• [GIVEN RECORDS]
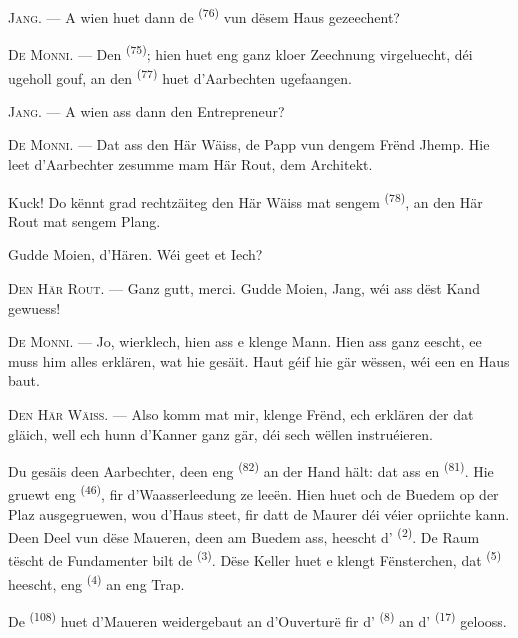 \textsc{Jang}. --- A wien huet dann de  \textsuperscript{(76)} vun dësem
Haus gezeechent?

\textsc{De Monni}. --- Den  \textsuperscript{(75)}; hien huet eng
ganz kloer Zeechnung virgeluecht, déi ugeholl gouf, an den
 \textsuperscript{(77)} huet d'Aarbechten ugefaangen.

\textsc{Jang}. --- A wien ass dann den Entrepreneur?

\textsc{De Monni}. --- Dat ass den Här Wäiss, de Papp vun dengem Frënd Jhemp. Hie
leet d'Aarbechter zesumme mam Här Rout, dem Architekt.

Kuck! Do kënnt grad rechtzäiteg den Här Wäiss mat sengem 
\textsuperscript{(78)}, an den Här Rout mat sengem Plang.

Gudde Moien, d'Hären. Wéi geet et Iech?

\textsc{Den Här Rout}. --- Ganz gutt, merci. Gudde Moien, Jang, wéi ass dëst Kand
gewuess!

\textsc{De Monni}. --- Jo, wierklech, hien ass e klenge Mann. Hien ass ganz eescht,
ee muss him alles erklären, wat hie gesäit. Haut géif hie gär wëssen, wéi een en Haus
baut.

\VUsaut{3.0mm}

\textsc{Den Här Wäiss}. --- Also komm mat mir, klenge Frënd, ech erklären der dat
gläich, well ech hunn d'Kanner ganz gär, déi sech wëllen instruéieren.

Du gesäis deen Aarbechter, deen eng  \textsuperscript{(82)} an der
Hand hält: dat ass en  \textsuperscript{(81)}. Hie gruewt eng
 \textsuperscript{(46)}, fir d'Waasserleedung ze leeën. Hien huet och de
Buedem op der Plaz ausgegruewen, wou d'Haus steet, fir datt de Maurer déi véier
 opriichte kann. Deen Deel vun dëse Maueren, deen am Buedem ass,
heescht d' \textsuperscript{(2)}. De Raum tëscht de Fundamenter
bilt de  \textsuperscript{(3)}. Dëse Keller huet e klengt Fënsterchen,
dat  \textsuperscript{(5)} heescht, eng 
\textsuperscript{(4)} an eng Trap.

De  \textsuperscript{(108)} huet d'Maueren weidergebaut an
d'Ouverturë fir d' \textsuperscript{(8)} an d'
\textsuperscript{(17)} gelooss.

--

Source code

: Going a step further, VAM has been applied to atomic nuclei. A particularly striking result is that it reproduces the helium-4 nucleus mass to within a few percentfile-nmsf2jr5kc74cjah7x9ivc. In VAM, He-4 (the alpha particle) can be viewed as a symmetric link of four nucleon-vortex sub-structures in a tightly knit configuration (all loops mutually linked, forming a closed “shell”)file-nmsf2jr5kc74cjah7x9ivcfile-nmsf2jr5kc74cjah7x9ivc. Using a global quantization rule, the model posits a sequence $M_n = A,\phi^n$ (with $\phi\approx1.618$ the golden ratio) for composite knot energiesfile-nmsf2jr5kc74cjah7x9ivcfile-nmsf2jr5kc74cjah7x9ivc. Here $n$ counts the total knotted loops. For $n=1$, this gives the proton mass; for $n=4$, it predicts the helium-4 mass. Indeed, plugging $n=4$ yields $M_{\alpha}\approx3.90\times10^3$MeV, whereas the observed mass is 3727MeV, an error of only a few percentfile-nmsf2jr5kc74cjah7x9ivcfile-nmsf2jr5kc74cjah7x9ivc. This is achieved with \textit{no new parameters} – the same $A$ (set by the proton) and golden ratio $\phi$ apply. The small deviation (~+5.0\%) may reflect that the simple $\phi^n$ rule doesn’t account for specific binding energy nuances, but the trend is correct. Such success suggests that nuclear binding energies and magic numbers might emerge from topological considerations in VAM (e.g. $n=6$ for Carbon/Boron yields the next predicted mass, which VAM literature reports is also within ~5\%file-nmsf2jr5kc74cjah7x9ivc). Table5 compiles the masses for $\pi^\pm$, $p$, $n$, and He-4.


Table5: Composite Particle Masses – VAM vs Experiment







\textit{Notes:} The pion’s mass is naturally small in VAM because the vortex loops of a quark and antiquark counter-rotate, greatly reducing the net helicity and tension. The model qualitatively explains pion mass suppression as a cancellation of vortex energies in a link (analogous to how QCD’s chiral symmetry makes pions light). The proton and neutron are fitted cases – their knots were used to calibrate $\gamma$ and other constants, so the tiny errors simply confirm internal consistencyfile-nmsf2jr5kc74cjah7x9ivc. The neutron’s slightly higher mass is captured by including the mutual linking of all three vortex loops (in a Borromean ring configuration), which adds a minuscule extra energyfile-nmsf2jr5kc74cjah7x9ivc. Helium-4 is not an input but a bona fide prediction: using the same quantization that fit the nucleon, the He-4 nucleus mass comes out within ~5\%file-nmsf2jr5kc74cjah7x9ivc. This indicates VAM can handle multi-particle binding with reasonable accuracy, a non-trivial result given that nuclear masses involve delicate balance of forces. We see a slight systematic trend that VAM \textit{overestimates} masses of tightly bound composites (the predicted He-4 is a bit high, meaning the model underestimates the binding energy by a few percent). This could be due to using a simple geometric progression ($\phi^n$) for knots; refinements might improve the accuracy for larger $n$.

• [ASSIGNMENT] Return only the number of lines above in which the string "Haus" occurs.

• [COMPLETED EXERCISE] 3